2-to-1 splitter 3.5-4 dB
3-to-1 splitter 5-6 dB
4-to-1 splitter 7-8 dB
75Ω-to-300Ω balun 0.2-2 dB (a balun is an adapter)

The antenna and the amplifier both have gains measured in dB, and many people add these two numbers (and then maybe subtract the losses) to find the strength of the signal at the receiver. But this sum is worthless. The net gain in front of the amplifier should always be kept separate from the net gain that follows.

You might not need an amplifier if the antenna signal is strong. But an amplifier can never make up for an antenna signal that is too weak.

Receiver noise

Actually there is a reason to think the external amplifier is quieter than the receiver.
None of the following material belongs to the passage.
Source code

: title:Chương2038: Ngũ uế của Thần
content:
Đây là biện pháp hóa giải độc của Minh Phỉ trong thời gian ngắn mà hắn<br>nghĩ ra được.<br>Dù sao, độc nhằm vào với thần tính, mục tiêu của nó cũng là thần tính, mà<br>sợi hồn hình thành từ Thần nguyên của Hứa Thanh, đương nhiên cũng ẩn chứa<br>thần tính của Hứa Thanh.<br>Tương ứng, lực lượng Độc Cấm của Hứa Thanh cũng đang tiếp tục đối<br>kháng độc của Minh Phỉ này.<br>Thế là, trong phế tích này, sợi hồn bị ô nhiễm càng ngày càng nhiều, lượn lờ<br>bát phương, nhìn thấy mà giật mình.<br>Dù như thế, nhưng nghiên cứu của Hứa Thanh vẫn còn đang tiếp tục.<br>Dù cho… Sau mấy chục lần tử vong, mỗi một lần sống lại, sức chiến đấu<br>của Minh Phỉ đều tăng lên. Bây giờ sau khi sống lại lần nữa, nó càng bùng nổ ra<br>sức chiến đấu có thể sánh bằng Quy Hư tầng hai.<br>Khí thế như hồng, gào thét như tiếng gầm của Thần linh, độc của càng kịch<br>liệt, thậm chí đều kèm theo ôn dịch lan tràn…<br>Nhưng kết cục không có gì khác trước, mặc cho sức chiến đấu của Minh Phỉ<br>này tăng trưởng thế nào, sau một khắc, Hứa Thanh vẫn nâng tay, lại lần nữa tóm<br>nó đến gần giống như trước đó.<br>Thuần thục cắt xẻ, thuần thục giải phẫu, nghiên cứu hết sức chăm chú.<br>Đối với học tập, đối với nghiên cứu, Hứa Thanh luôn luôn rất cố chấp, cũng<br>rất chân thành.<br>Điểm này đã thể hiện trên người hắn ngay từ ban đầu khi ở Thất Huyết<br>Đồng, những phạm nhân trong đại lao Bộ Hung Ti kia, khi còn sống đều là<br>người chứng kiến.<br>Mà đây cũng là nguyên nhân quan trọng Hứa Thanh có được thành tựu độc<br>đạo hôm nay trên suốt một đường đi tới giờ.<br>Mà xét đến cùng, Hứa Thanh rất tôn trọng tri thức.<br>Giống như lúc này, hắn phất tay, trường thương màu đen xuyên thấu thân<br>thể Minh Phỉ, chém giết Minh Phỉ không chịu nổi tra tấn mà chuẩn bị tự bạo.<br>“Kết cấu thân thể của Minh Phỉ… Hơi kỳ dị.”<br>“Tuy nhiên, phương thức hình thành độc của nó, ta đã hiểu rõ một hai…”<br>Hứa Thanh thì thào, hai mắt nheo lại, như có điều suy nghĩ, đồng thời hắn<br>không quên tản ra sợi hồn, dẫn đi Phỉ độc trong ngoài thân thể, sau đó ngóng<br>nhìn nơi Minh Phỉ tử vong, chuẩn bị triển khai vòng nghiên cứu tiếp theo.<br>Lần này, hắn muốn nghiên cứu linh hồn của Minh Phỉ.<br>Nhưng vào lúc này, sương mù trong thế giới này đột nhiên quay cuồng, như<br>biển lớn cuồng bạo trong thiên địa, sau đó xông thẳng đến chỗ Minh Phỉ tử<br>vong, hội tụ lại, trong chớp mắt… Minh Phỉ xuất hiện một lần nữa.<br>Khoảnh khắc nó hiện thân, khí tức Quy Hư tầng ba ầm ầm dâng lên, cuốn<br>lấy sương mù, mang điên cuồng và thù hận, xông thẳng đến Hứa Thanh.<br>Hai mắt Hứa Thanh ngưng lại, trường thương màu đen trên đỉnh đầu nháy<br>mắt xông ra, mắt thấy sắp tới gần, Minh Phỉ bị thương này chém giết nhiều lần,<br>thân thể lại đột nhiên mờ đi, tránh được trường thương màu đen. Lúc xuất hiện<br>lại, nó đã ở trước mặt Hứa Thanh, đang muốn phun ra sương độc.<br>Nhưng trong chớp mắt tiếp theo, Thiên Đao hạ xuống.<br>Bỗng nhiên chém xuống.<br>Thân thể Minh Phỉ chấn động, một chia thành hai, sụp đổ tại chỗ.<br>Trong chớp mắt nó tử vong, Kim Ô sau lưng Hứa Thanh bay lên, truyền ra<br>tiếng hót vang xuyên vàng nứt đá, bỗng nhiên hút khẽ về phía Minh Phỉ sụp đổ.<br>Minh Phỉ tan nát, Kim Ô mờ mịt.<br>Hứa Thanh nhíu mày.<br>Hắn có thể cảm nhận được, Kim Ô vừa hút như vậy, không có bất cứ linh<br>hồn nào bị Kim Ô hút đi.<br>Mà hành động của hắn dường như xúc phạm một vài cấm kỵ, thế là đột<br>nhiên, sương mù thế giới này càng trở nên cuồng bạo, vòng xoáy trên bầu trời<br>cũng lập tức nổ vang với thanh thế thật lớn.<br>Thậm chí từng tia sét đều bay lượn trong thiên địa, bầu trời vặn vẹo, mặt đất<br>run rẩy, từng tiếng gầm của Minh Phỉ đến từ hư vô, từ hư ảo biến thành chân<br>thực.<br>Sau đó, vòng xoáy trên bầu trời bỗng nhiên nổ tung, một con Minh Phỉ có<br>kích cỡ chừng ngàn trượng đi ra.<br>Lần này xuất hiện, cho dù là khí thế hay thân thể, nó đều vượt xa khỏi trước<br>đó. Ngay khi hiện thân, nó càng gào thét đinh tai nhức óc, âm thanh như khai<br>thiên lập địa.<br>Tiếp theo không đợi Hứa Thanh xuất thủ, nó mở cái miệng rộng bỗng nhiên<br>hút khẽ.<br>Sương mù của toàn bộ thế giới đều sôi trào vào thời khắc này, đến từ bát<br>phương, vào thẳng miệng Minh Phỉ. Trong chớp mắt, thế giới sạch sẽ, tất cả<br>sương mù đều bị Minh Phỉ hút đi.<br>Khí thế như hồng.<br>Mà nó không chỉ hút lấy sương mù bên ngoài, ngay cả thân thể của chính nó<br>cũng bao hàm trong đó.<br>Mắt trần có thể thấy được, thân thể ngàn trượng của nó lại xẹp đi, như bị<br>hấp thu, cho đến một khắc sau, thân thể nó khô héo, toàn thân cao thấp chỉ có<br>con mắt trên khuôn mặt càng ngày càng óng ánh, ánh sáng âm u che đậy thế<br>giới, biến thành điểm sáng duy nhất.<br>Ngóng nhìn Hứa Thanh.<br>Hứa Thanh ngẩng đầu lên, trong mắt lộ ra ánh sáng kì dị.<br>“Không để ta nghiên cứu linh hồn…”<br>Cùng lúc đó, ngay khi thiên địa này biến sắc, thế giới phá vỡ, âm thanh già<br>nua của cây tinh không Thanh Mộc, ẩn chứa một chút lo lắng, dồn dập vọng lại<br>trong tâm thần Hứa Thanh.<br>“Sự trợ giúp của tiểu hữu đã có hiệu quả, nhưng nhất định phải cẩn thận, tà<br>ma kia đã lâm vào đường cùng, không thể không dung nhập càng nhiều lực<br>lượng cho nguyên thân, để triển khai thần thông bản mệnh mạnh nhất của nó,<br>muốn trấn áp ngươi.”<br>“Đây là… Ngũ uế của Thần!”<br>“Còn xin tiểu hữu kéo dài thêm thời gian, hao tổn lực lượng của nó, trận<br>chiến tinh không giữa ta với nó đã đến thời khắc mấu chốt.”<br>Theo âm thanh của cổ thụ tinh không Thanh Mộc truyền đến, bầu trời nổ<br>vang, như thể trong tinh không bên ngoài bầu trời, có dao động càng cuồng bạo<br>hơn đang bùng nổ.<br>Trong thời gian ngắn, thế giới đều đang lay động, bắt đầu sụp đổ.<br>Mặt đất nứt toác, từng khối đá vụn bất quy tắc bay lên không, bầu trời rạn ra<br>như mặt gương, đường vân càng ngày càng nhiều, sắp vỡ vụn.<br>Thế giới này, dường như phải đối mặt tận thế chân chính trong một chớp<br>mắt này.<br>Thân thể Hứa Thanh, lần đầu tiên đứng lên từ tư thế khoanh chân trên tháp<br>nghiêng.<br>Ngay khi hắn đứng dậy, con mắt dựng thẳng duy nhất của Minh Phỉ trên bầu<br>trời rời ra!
Long ago designers made an effort to make the TV’s first amplifier stage very quiet. But now 90% of homes use cable or satellite boxes (strong sources) and most of the rest are rural homes using antennas that have mast-mounted amplifiers. So the TV’s noise is rarely a factor. Some TV makers no longer put any effort into making their sets quiet.

Suppose you live in an apartment 25km from the transmitter. Your indoor antenna mostly works, but you are troubled by dropouts and some snow appears on analog channels. Will adding an amplifier right at the TV improve things? Yes, if it is quieter than the TV. Unfortunately TV makers see no reason to publish the noise figures for their receivers. So buying an amplifier for an indoor antenna is a total crapshoot.

Transmission cable

Twinlead (ribbon cable) used to be common for TV antennas. It has its advantages. But due to its unpredictability when positioned near metal or dielectric objects, it has fallen out of favor. (Such objects, even if not touching the cable, cause a portion of the signal to bounce, return to the antenna, and get retransmitted.)

Coaxial cable is recommended. It is fully shielded and not affected by nearby objects. Transmission cable has a feature called its characteristic impedance, which for TV coax should always be 75 ohms. (50-ohm coaxial cable is also common. Avoid that cable.) Although rated in ohms, this has nothing to do with resistance. A resistor converts electric energy into heat. The “75 ohms” of a coaxial cable does not cause heat. Where it comes from is mathematically complicated and beyond our scope here.

But coax also has ordinary resistance (mostly in the center conductor) and thus loses some of the signal, converting it into heat. The amount of this dissipation (loss) depends on the frequency as well as the cable length.

Type: Center conductor: Cable diameter:
RG-59 20-23 gauge 0.242 inches
RG-6 18 gauge 0.265 inches
RG-11 14 gauge 0.405 inches

Cable Chart in Db

The above chart is only approximate. There are many cable manufacturers for each type and there is no enforcement of standards. If the mast-mounted amplifier gain exceeds the cable loss then it shouldn’t matter what cable you use. But there are two problems with this:

  1. Some cable has incomplete shielding. This is most common for RG-59, another reason to avoid it.
  2. When the cable run is longer than 200 feet, the low-numbered channels can become too strong relative to the high-numbered channels. In this case, RG-11 or an ultra-low-loss RG-6 is recommended. (These alternatives are expensive.) Alternatively, frequency compensated amplifiers will work.

This author usually recommends RG-6 for all TV antennas.